**INSTRUCTIONS FOR THE TASK**
A stretch of the entries below is to be set down exactly, running from the line with "1.0 | nan | ∞ | ∞ |" through the line with "275.2 | $0.0550 |", both included, and no other line.

**AVAILABLE RECORDS**
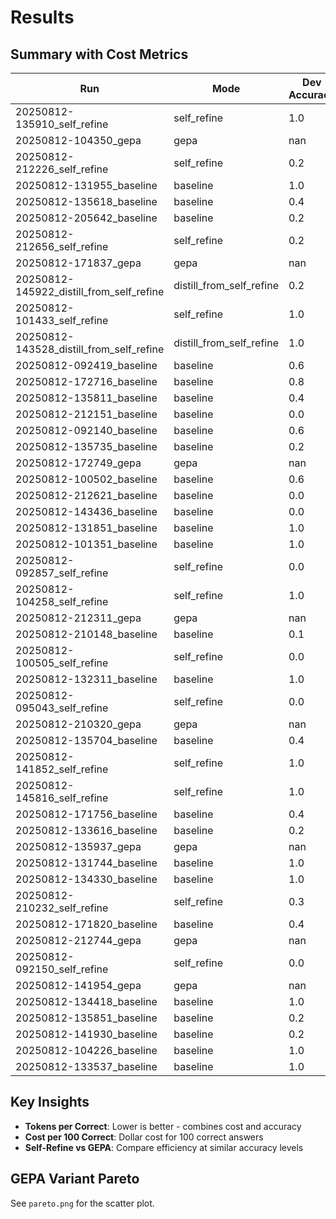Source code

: # Results

## Summary with Cost Metrics

| Run | Mode | Dev Accuracy | Test Accuracy | Avg Tokens | Tokens/Correct | Cost/100 Correct |
|-----|------|--------------|---------------|------------|----------------|------------------|
| 20250812-135910_self_refine | self_refine | 1.0 | 1.0 | 19.2 | 267.2 | $0.0534 |
| 20250812-104350_gepa | gepa | nan | 1.0 | nan | ∞ | ∞ |
| 20250812-212226_self_refine | self_refine | 0.2 | 0.1 | 852.4 | 4262.0 | $0.8524 |
| 20250812-131955_baseline | baseline | 1.0 | 1.0 | 96.4 | 275.2 | $0.0550 |
| 20250812-135618_baseline | baseline | 0.4 | 0.2 | 99.0 | 694.5 | $0.1389 |
| 20250812-205642_baseline | baseline | 0.2 | 0.0 | 97.6 | 1417.0 | $0.2834 |
| 20250812-212656_self_refine | self_refine | 0.2 | 0.0 | 1166.2 | 5831.0 | $1.1662 |
| 20250812-171837_gepa | gepa | nan | 0.2 | nan | ∞ | ∞ |
| 20250812-145922_distill_from_self_refine | distill_from_self_refine | 0.2 | 0.0 | 102.2 | ∞ | ∞ |
| 20250812-101433_self_refine | self_refine | 1.0 | 1.0 | 15.8 | 268.4 | $0.0537 |
| 20250812-143528_distill_from_self_refine | distill_from_self_refine | 1.0 | 1.0 | 606.8 | 606.8 | $0.1214 |
| 20250812-092419_baseline | baseline | 0.6 | 0.4 | 7.0 | 11.666666666666666 | $0.0023 |
| 20250812-172716_baseline | baseline | 0.8 | 0.2 | 39.0 | 318.5 | $0.0637 |
| 20250812-135811_baseline | baseline | 0.4 | 0.2 | 105.4 | 710.5 | $0.1421 |
| 20250812-212151_baseline | baseline | 0.0 | 0.2 | 116.8 | ∞ | ∞ |
| 20250812-092140_baseline | baseline | 0.6 | 0.4 | 7.0 | 11.666666666666666 | $0.0023 |
| 20250812-135735_baseline | baseline | 0.2 | 0.2 | 94.6 | 1367.0 | $0.2734 |
| 20250812-172749_gepa | gepa | nan | 0.4 | nan | ∞ | ∞ |
| 20250812-100502_baseline | baseline | 0.6 | 0.4 | 7.0 | 11.666666666666666 | $0.0023 |
| 20250812-212621_baseline | baseline | 0.0 | 0.0 | 97.7 | ∞ | ∞ |
| 20250812-143436_baseline | baseline | 0.0 | 0.2 | 86.2 | ∞ | ∞ |
| 20250812-131851_baseline | baseline | 1.0 | 1.0 | 98.4 | 274.8 | $0.0550 |
| 20250812-101351_baseline | baseline | 1.0 | 1.0 | 94.0 | 270.4 | $0.0541 |
| 20250812-092857_self_refine | self_refine | 0.0 | 0.0 | 7.0 | ∞ | ∞ |
| 20250812-104258_self_refine | self_refine | 1.0 | 1.0 | 16.2 | 266.8 | $0.0534 |
| 20250812-212311_gepa | gepa | nan | 0.1 | nan | ∞ | ∞ |
| 20250812-210148_baseline | baseline | 0.1 | 0.0 | 116.9 | 4312.0 | $0.8624 |
| 20250812-100505_self_refine | self_refine | 0.0 | 0.0 | 7.0 | ∞ | ∞ |
| 20250812-132311_baseline | baseline | 1.0 | 1.0 | 95.6 | 274.4 | $0.0549 |
| 20250812-095043_self_refine | self_refine | 0.0 | 0.0 | 7.0 | ∞ | ∞ |
| 20250812-210320_gepa | gepa | nan | 0.1 | nan | ∞ | ∞ |
| 20250812-135704_baseline | baseline | 0.4 | 0.0 | 95.8 | 686.5 | $0.1373 |
| 20250812-141852_self_refine | self_refine | 1.0 | 1.0 | 519.4 | 519.4 | $0.1039 |
| 20250812-145816_self_refine | self_refine | 1.0 | 1.0 | 618.8 | 618.8 | $0.1238 |
| 20250812-171756_baseline | baseline | 0.4 | 0.2 | 3.0 | 587.0 | $0.1174 |
| 20250812-133616_baseline | baseline | 0.2 | 0.2 | 2.0 | 10.0 | $0.0020 |
| 20250812-135937_gepa | gepa | nan | 0.4 | nan | ∞ | ∞ |
| 20250812-131744_baseline | baseline | 1.0 | 1.0 | 97.8 | 274.2 | $0.0548 |
| 20250812-134330_baseline | baseline | 1.0 | 1.0 | 91.0 | 269.8 | $0.0540 |
| 20250812-210232_self_refine | self_refine | 0.3 | 0.3 | 838.2 | 2794.0 | $0.5588 |
| 20250812-171820_baseline | baseline | 0.4 | 0.0 | 3.0 | 587.0 | $0.1174 |
| 20250812-212744_gepa | gepa | nan | 0.1 | nan | ∞ | ∞ |
| 20250812-092150_self_refine | self_refine | 0.0 | 0.0 | 7.0 | ∞ | ∞ |
| 20250812-141954_gepa | gepa | nan | 0.0 | nan | ∞ | ∞ |
| 20250812-134418_baseline | baseline | 1.0 | 1.0 | 92.2 | 271.0 | $0.0542 |
| 20250812-135851_baseline | baseline | 0.2 | 0.2 | 97.2 | 1380.0 | $0.2760 |
| 20250812-141930_baseline | baseline | 0.2 | 0.0 | 96.8 | 1378.0 | $0.2756 |
| 20250812-104226_baseline | baseline | 1.0 | 1.0 | 98.4 | 274.8 | $0.0550 |
| 20250812-133537_baseline | baseline | 1.0 | 1.0 | 102.2 | 281.0 | $0.0562 |

## Key Insights

- **Tokens per Correct**: Lower is better - combines cost and accuracy
- **Cost per 100 Correct**: Dollar cost for 100 correct answers
- **Self-Refine vs GEPA**: Compare efficiency at similar accuracy levels

## GEPA Variant Pareto

See `pareto.png` for the scatter plot.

**TASK RESPONSE**
| 20250812-104350_gepa | gepa | nan | 1.0 | nan | ∞ | ∞ |
| 20250812-212226_self_refine | self_refine | 0.2 | 0.1 | 852.4 | 4262.0 | $0.8524 |
| 20250812-131955_baseline | baseline | 1.0 | 1.0 | 96.4 | 275.2 | $0.0550 |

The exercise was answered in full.